Colorado Moves the Goalposts Again on White-Collar Exemptions
Tuesday, July 27, 2021

In November 2020, the Colorado Department of Labor and Employment (CDLE) adopted Colorado Overtime and Minimum Pay Standards Order (COMPS) #37, which went into effect on January 1, 2021. COMPS #37, like its predecessor orders, outlined the requirements for employees to qualify for exemption from Colorado’s overtime and minimum wage requirements. Among other things, COMPS #37 clarified a point that employers had long struggled with: Colorado’s requirement that an employee “directly serve[]” an “executive” to qualify for the administrative exemption.

Rule 2.2.1 of COMPS #37 changed the relevant exemptive language from “the executive” to “an executive” [emphasis added], making it clear that an employee need not serve the ultimate executive to qualify for the administrative exemption, so long as both the employee and the executive he or she serves (1) “regularly exercise independent judgment and discretion in matters of significance” and (2) have “a primary duty that is non-manual in nature and directly related to management policies or general business operations.”

This revision, in effect, allowed many employers to rest easy in the knowledge that their exemptions were sound for administrative employees serving any “executives,” not just company presidents or chief executive officers. Logically, many employers looked to the very next rule in COMPS #37—Rule 2.2.2—for guidance as to the definition of “executive,” which (unchanged from prior orders) provides that the “executive” exemption covers salaried employees who supervise the work of at least two full-time employees (with at least 50 percent of the executive’s time devoted to supervisory duties) and have authority to hire and fire, or at least recommend such action.

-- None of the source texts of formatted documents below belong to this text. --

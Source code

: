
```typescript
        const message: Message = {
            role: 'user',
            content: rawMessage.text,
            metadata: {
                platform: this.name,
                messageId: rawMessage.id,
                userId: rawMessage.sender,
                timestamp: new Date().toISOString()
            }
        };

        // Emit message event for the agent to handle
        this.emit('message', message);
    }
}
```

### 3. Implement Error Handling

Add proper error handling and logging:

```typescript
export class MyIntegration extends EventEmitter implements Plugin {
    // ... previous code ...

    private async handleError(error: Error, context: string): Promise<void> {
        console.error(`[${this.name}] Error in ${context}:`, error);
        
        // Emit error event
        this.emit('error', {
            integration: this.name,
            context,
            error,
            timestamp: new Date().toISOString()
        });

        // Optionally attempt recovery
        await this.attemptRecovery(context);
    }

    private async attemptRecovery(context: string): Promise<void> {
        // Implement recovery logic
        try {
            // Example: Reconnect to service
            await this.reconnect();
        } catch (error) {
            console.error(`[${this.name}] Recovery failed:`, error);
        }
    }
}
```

Unfortunately, this reliance may have been misplaced. On July 12, 2021, the CDLE published Interpretive Notice and Formal Opinion (INFO) #1A, purporting to clarify that

while Rule 2.2.2 defines “executive” for exemption purposes to include low- to mid-level managers supervising two or more employees … such lower-level managers are not the sorts of higher-level executives that the Rule 2.2.1 “administrative” exemption envisions. Consequently, an administrative employee who “directly serves” lower-level managers would not qualify for exemption.

This new interpretation creates a gray area as deep as the Black Canyon of the Gunnison. Though the interpretation gives employers some basis to be reasonably confident that C-suite executives will be able to support the administrative exemption for their direct reports, below the C-suite level, such exemptions may be at risk.

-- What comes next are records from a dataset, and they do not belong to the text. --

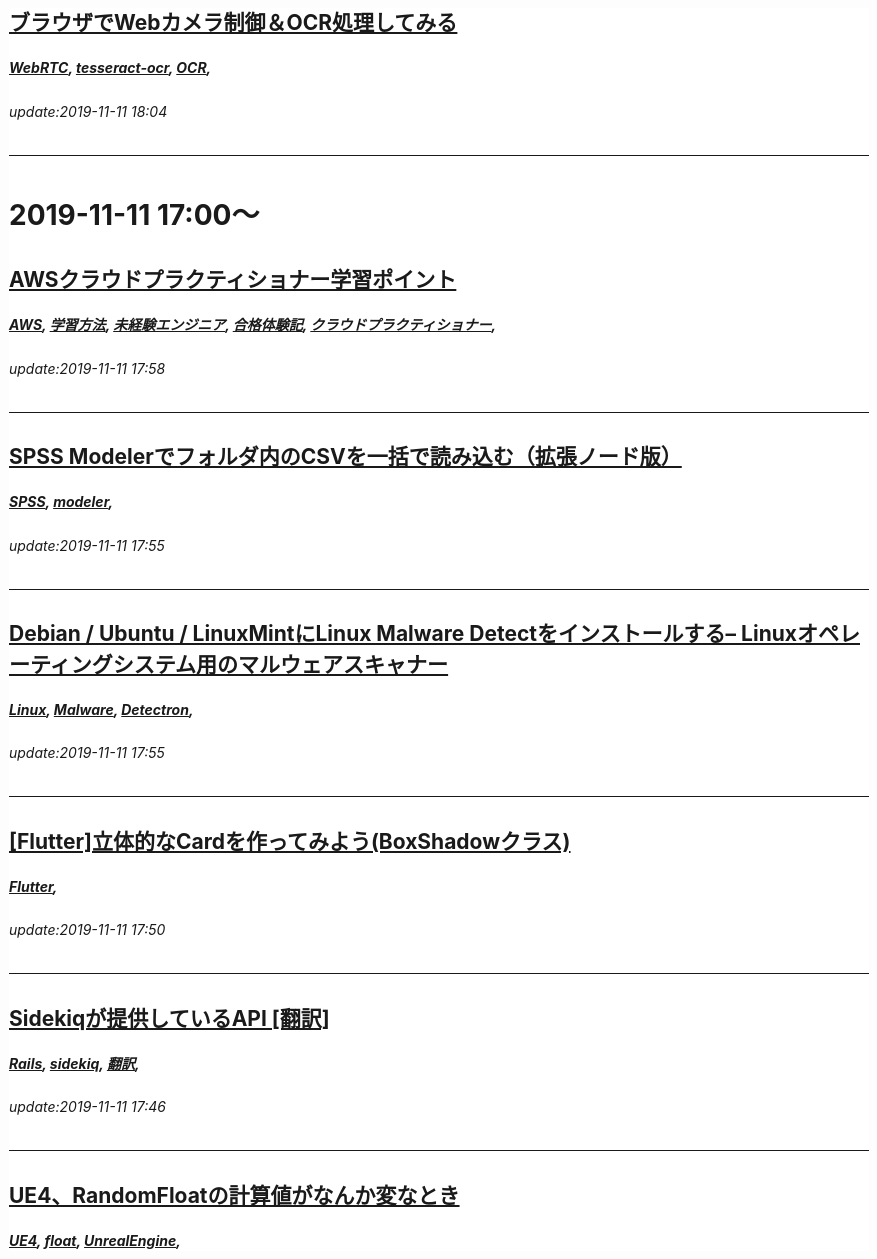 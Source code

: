 ## [ブラウザでWebカメラ制御＆OCR処理してみる](https://qiita.com/umaniel_/items/60b5f3d58bd6929384f3)
##### [WebRTC](https://qiita.com/tags/WebRTC), [tesseract-ocr](https://qiita.com/tags/tesseract-ocr), [OCR](https://qiita.com/tags/OCR), 
###### update:2019-11-11 18:04
---




# 2019-11-11 17:00～
## [AWSクラウドプラクティショナー学習ポイント](https://qiita.com/asonehara/items/71af95e7e6af4b859001)
##### [AWS](https://qiita.com/tags/AWS), [学習方法](https://qiita.com/tags/学習方法), [未経験エンジニア](https://qiita.com/tags/未経験エンジニア), [合格体験記](https://qiita.com/tags/合格体験記), [クラウドプラクティショナー](https://qiita.com/tags/クラウドプラクティショナー), 
###### update:2019-11-11 17:58
---
## [SPSS Modelerでフォルダ内のCSVを一括で読み込む（拡張ノード版）](https://qiita.com/kawada2017/items/dab5c83a9f7c89928e5f)
##### [SPSS](https://qiita.com/tags/SPSS), [modeler](https://qiita.com/tags/modeler), 
###### update:2019-11-11 17:55
---
## [Debian / Ubuntu / LinuxMintにLinux Malware Detectをインストールする– Linuxオペレーティングシステム用のマルウェアスキャナー](https://qiita.com/XbaseFox/items/c75acf3bb3e927da37b2)
##### [Linux](https://qiita.com/tags/Linux), [Malware](https://qiita.com/tags/Malware), [Detectron](https://qiita.com/tags/Detectron), 
###### update:2019-11-11 17:55
---
## [[Flutter]立体的なCardを作ってみよう(BoxShadowクラス)](https://qiita.com/Fujita234/items/e5fc673508e2f91cb710)
##### [Flutter](https://qiita.com/tags/Flutter), 
###### update:2019-11-11 17:50
---
## [Sidekiqが提供しているAPI [翻訳]](https://qiita.com/ts-3156/items/ec4608c7c9cf1494bcc1)
##### [Rails](https://qiita.com/tags/Rails), [sidekiq](https://qiita.com/tags/sidekiq), [翻訳](https://qiita.com/tags/翻訳), 
###### update:2019-11-11 17:46
---
## [UE4、RandomFloatの計算値がなんか変なとき](https://qiita.com/lo2_/items/62a59cf0630b0de6b265)
##### [UE4](https://qiita.com/tags/UE4), [float](https://qiita.com/tags/float), [UnrealEngine](https://qiita.com/tags/UnrealEngine),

The CDLE also takes the position in INFO #1A that, unlike the corresponding federal administrative exemption, the duties of consulting with an employer’s customers or clients as to their management or business operations are not exempt administrative duties. As with the guidance’s new definition of “executive,” there is nothing in COMPS #37 that specifically provides for such a distinction. Instead, the CDLE appears to rely heavily on its deletion from COMPS #37 of an incorporation by reference of the Fair Labor Standards Act (FLSA) and the agency’s addition of language stating that the COMPS provisions govern in all respects, regardless of any analogous statutes.

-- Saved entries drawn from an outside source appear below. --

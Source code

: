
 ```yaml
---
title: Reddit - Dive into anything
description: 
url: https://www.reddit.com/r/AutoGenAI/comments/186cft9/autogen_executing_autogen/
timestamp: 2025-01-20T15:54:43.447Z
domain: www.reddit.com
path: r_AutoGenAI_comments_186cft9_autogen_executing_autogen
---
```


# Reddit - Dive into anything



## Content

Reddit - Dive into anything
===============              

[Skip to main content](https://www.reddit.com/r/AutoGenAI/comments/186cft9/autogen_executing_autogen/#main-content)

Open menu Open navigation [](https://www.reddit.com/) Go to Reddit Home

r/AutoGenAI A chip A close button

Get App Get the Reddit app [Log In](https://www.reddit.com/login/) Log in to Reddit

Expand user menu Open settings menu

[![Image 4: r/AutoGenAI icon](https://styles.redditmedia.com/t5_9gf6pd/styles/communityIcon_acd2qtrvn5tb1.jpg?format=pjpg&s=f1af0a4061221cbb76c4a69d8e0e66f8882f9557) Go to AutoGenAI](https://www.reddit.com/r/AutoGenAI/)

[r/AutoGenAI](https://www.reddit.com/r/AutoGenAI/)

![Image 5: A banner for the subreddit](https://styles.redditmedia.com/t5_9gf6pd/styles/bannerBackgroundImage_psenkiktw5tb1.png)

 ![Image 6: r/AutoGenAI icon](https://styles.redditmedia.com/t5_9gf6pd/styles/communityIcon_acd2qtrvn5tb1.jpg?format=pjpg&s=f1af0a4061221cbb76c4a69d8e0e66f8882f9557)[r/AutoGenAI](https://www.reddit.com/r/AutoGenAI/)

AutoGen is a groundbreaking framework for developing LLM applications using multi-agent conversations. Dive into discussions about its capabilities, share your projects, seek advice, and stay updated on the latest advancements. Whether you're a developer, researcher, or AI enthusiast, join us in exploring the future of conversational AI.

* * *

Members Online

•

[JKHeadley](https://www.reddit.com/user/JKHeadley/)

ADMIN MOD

Curiously, while INFO #1A evinces a robust effort to tighten the administrative exemption, it appears to relax some requirements for the executive exemption. Specifically, it provides that COMPS #37’s requirement that a manager “supervise[] the work of at least two full-time employees” may be satisfied by the supervision of the equivalent of two full-time employees, such that “an employee who supervises four employees each working 20 hours per week meets this requirement.” This clarification aligns with FLSA regulations (INFO #1A even cites the relevant U.S. Department of Labor (DOL] fact sheet), which is a surprising approach given the CDLE’s efforts elsewhere to distance its COMPS interpretation from that of its federal counterpart. The potential effect of these clarifications is even stranger, as a low-level manager entrusted with little authority beyond supervising a few part-time workers would likely be exempt under the executive exemption, while a sophisticated advisor to a regional director, entrusted with robust authority to advise clients regarding their business operations, might fall short of the requirements of the administrative exemption.

Lastly, the new guidance contained in INFO #1A provides at least one troubling example of how to administer the exemptions that could lead employers astray. Specifically, the guidance suggests that a restaurant’s head chef might qualify under the executive exemption some of the time, but “if the chef’s duties varied, and in some weeks they just cooked, with little interaction with subordinate employees … the head chef would not qualify as an exempt supervisor in those weeks.” (Emphasis added.)

It is strange that the CDLE would cite as authority for this proposition a 2019 Colorado Division of Labor Standards and Statistics hearing officer decision that actually found such a head chef to be exempt. Further, the guidance appears to encourage employers to engage in week-by-week evaluations of whether employees’ duties satisfy their exemptions, and, potentially, pay them as exempt one week and nonexempt the next. While conducting regular audits of exempt positions may be sound practice, flip-flopping between exempt and nonexempt treatment might prove impractical and jeopardize an otherwise sound exemption.

In summary, INFO #1A represents yet another compliance challenge for employers in the Centennial State and an excellent reason to take a hard look at whether employees satisfy these demanding standards.